Read: Pakistan, India agree on strict observance of all agreements, ceasefire along LoC
Not long ago, right-wing nationalists had daubed with dark paint the face of my peace activist friend Sudheendra Kulkarni as he hosted a welcome for Pakistan’s former foreign minister Khurshid Mahmud Kasuri in Mumbai. The Gandhian in Kulkarni refused to surrender. Now, a statement — a detailed joint statement, in fact — on a new ceasefire along the LoC by the Indian and Pakistani militaries has spurred Mr Kulkarni to pen another passionate appeal to the two and their foreign friends: Do not squander the opportunity. He cited Jinnah and Gandhi to press the point.
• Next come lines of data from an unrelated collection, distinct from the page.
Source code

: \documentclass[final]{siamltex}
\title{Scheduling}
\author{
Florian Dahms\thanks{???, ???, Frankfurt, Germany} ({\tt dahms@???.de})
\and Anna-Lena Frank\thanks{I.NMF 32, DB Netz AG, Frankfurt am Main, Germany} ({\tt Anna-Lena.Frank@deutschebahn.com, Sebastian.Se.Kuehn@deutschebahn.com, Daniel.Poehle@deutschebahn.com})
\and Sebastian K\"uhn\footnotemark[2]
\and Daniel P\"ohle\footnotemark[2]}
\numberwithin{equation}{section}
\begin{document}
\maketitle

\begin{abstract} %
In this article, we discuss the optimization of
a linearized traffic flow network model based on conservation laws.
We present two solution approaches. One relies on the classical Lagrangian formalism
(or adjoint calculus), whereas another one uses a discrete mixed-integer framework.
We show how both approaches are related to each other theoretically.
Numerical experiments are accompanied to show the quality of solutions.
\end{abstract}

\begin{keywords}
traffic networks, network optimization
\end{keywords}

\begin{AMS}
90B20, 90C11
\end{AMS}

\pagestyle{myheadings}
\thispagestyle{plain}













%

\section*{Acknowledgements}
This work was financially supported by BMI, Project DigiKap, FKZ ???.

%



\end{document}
“Both India and Pakistan are my country,” Kulkarni cited Gandhi as saying. At his prayer meeting four days before Hindu fanatics killed him, he affirmed: “[T]hough geographically and politically India is divided in two, at heart we shall be friends and brothers helping and respecting one another and be one for the outside world.” Gandhi’s assassins hated him for this.
Mohammad Ali Jinnah also, who Kulkarni describes as Gandhi’s “fellow Kathiawadi and Father of the Pakistani nation”, desired good-neighbourly relations with India. First US ambassador to Pakistan Paul Alling asked Jinnah about India-Pakistan relations he wished to see. “An association similar to that between the US and Canada,” said Jinnah. Could Kulkarni’s appeal excite India’s ruling party, which harbours worshippers of Gandhi’s assassin? How will extremists in Pakistan, who regard Jinnah with similar hostility, respond?
Sullen ties with China would be in keeping with the mood in Washington.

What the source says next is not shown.